Renewing a call for the Los Angeles County Sheriff’s Department to be more open about use of force, deputy discipline, complaints and other information, the agency’s civilian oversight commission adopted a formal resolution Thursday to push the department to post the data — which could include video of incidents — on the department’s website and report on its progress in 60 days.
The resolution came a month after the agency’s primary watchdog accused the department of dragging its feet in carrying out recommendations made more than two years ago intended to make the department more transparent. Inspector Gen. Max Huntsman told the Sheriff Civilian Oversight Commission last month that he felt he was “getting slow-walked” by department officials who’d failed to post data on how many deputies were being punished and how many people were logging complaints against deputies, among other types of information.
The resolution, approved by all nine members of the commission, signaled a swift reaction by the 5-month-old body, whose members are still figuring out how to operate, which issues to focus on and how often to meet. Another resolution adopted in March to support Sheriff Jim McDonnell’s effort to notify prosecutors about problem deputies passed 5 to 2, with two members absent.
The new action recommends that the Sheriff’s Department publish on a quarterly basis information on the number of deputies and custody assistants being disciplined, the severity of their punishment, and the type of misconduct the employees are accused of. The commission wants to see a narrative of all shootings by deputies and whether the officers were disciplined in each event.
A statement sent in an e-mail by a department spokesman said McDonnell and his organization “are completely open to the Commission's recommendations and look forward to reporting back in 60 days with the progress already made and the options available to the department to expand the public data sharing project.”

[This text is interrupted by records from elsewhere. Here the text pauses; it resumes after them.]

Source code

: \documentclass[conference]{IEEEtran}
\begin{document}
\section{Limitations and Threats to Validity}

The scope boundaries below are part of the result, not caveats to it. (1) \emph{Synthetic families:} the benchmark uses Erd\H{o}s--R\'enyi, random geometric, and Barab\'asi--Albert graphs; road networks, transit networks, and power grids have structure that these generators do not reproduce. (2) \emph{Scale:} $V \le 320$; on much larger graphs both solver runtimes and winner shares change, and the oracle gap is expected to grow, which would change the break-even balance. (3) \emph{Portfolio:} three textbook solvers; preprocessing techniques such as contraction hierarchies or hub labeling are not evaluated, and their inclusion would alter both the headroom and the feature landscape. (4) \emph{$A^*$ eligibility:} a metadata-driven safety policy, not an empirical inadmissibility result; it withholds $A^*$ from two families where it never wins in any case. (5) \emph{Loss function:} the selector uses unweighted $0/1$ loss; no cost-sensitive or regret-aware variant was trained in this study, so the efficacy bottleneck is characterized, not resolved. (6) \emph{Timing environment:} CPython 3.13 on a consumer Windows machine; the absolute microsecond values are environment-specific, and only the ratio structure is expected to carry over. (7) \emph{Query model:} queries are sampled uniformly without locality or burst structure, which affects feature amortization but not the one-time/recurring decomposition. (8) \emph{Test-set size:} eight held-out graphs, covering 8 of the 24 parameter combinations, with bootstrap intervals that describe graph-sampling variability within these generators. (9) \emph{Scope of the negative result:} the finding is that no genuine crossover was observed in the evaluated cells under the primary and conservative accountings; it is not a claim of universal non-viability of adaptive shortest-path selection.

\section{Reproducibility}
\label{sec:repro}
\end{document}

The resolution also advises the department to post numbers on all serious uses of force, including head strikes with weapons, sheriff’s dog bites and force resulting in broken bones. It asks for the number of civilian complaints and their results, along with data on inmate deaths, the daily inmate population and crime. In all cases — not including identifying information — the commissioners want the public to be able to know the age, race, gender and mental health status of those involved.
“One of the reasons we were established was to help increase the level of transparency and accountability which we think should be part of what the sheriff is doing,” said Brian Williams, the commission’s executive director. “This resolution, we believe, goes a long way or at least takes a giant leap toward that.”
After Huntsman’s initial report on public data sharing in late 2014, the department began posting on its website some data about shootings by deputies, but Huntsman said the agency should go further.
Also Thursday, after Michele Ynfante of the advocacy group Dignity and Power Now said in a presentation that the department did not have a prominent link on its website to post a complaint, the department appeared to add a button on its site for “Commendations/Complaints” and signaled the update in a tweet just after the meeting.
The commission, which was created by the Los Angeles County Board of Supervisors, has no direct authority to require the Sheriff’s Department to take any actions. The body makes recommendations and hosts public hearings where anyone can speak about issues related to the department. Sheriff’s officials are regularly asked to make presentations at the meetings and answer questions.
6:45 p.m.: This article was updated with a statement from the Los Angeles County Sheriff’s Department.